ROLE OF THE IMMUNE SYSTEM AND NEUROIMMUNE INTERACTIONS IN THE ONSET OF NEURODEVELOPMENTAL DISORDERS ASSOCIATED WITH PREMATURITY

Premature birth (<37 weeks of gestation) remains a leading cause of mortality and disability in children under five. Maternal infection and systemic inflammation are major risk factors for both prematurity and neonatal brain injury, often leading to neurodevelopmental disorders (NDDs). Using a mouse model of encephalopathy of prematurity induced by perinatal inflammation through systemic IL-1β injections (P1–P5), we characterized peripheral innate and adaptive immune responses from birth to P45.
Systemic inflammation caused early depletion of circulating polynuclear cells and monocytes at P1, consistent with their infiltration into the brain. Monocytes displayed sustained activation, as evidenced by MHCII expression throughout the study period. Regarding adaptive immunity, IL-1β–treated mice showed early peripheral B and T lymphocyte expansion at P1, followed by a decline after inflammation cessation, and persistent activation of CD4⁺ T cells one week later. Between P5 and P8, systemic inflammation disrupted the TH1/TH2 balance, altering adaptive immune polarization.
In the neonatal brain, residual T cells were detected under physiological conditions from P1 onward, but inflammatory stimulation perturbed this steady state.
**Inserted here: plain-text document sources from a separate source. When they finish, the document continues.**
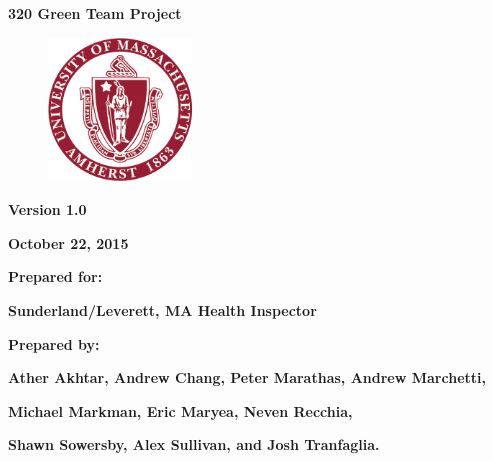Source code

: \documentclass[twoside,letterpaper]{article}
\begin{document}
\clearpage\setcounter{page}{1}\pagestyle{Standard}
\thispagestyle{FirstPage}


\bigskip

{\centering{}\bfseries\color{black}
320 Green Team Project
\par}


\bigskip


\begin{figure}
\centering
\includegraphics[width=1.5in,height=1.5in]{Uma_seal.png}
\end{figure}

\bigskip


\bigskip

{\centering{}\bfseries\color{black}
Version 1.0
\par}

{\centering{}\bfseries\color{black}
October 22, 2015
\par}


\bigskip


\bigskip

{\centering{}\bfseries\color{black}
Prepared for:
\par}

{\centering{}\bfseries\color{black}
Sunderland/Leverett, MA Health Inspector
\par}


\bigskip


\bigskip

{\centering{}\bfseries\color{black}
Prepared by:
\par}

{\centering{}\bfseries\color{black}
Ather Akhtar, Andrew Chang, Peter Marathas, Andrew Marchetti, \par} 
{\centering{}\bfseries\color{black}
 Michael Markman, Eric Maryea, Neven Recchia,
\par}
{\centering{}\bfseries\color{black}
Shawn Sowersby, Alex Sullivan, and Josh Tranfaglia.\par}
\end{document}
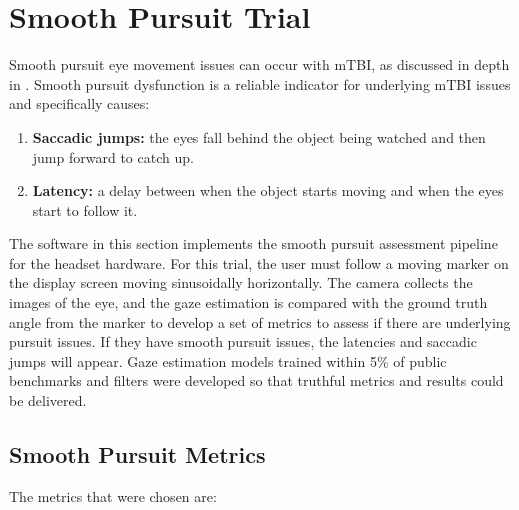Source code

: \section{Smooth Pursuit Trial}

Smooth pursuit eye movement issues can occur with mTBI, as discussed in depth in . Smooth pursuit dysfunction is a reliable indicator for underlying mTBI issues and specifically causes:

\begin{enumerate}
    \item \textbf{Saccadic jumps:} the eyes fall behind the object being watched and then jump forward to catch up.
    \item \textbf{Latency:} a delay between when the object starts moving and when the eyes start to follow it.
\end{enumerate}

The software in this section implements the smooth pursuit assessment pipeline for the headset hardware. For this trial, the user must follow a moving marker on the display screen moving sinusoidally horizontally. The camera collects the images of the eye, and the gaze estimation is compared with the ground truth angle from the marker to develop a set of metrics to assess if there are underlying pursuit issues. If they have smooth pursuit issues, the latencies and saccadic jumps will appear. Gaze estimation models trained within 5\% of public benchmarks and filters were developed so that truthful metrics and results could be delivered.

\subsection{Smooth Pursuit Metrics}

The metrics that were chosen are:

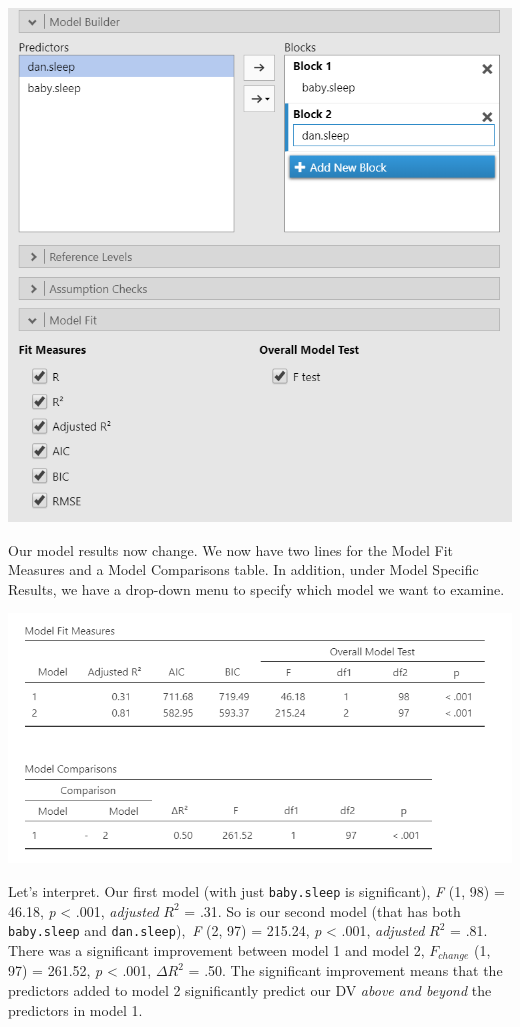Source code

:\documentclass[
]{book}
\begin{document}
\includegraphics{images/13-regression/hierarchical-setup.png}

Our model results now change. We now have two lines for the Model Fit Measures and a Model Comparisons table. In addition, under Model Specific Results, we have a drop-down menu to specify which model we want to examine.

\includegraphics{images/13-regression/hierarchical-results.png}

Let's interpret. Our first model (with just \texttt{baby.sleep} is significant), \emph{F} (1, 98) = 46.18, \emph{p} \textless{} .001, \emph{adjusted} \(R^2\) = .31. So is our second model (that has both \texttt{baby.sleep} and \texttt{dan.sleep}),~\emph{F} (2, 97) = 215.24, \emph{p} \textless{} .001, \emph{adjusted} \(R^2\) = .81. There was a significant improvement between model 1 and model 2, \(F_{change}\) (1, 97) = 261.52, \emph{p} \textless{} .001, \(\Delta R^2\) = .50. The significant improvement means that the predictors added to model 2 significantly predict our DV \emph{above and beyond} the predictors in model 1.
\end{document}
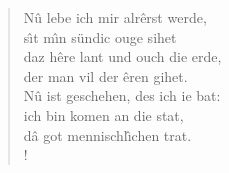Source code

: \documentclass[11pt]{article}
\begin{document}
\newlength{\vcolwidth}
\setlength{\vcolwidth}{0.3\textwidth}

\newlength{\ssep}
\setlength{\ssep}{3ex}


\newenvironment{stanza}{
}{
}
\begin{verse}

\begin{multicols}{2}

%
%
\begin{stanza}
N\^u lebe ich mir alr\^erst werde, \\
s\^\i t m\^\i n s\"undic ouge sihet \\
daz h\^ere lant und ouch die erde, \\
der man vil der \^eren gihet.\\
N\^u ist geschehen, des ich ie bat:\\
ich bin komen an die stat,\\
d\^a got mennischl\^\i chen trat.\\!
\end{stanza}



\end{multicols}
\end{verse}
\end{document}
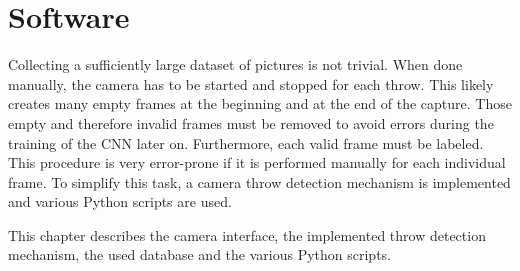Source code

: \section{Software}
\label{sec:software}

Collecting a sufficiently large dataset of pictures is not trivial.
When done manually, the camera has to be started and stopped for each throw.
This likely creates many empty frames at the beginning and at the end of the capture.
Those empty and therefore invalid frames must be removed to avoid errors during the training of the CNN later on.
Furthermore, each valid frame must be labeled.
This procedure is very error-prone if it is performed manually for each individual frame.
To simplify this task, a camera throw detection mechanism is implemented and various Python scripts are used.

This chapter describes the camera interface, the implemented throw detection mechanism, the used database and the various Python scripts.




\clearpage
Chemokine profiling revealed strong upregulation of CCL2, CCL3, CCL4, CCL5, and CCL11 in IL-1β–treated pups, potentially driving altered recruitment and composition of NK and T cell subsets.
Overall, our findings reveal that perinatal inflammation profoundly disturbs immune homeostasis from early postnatal stages to adolescence. Ongoing spatial analyses of immune cell populations in the brain aim to clarify their interactions with glial cells and inform future neuroprotective strategies.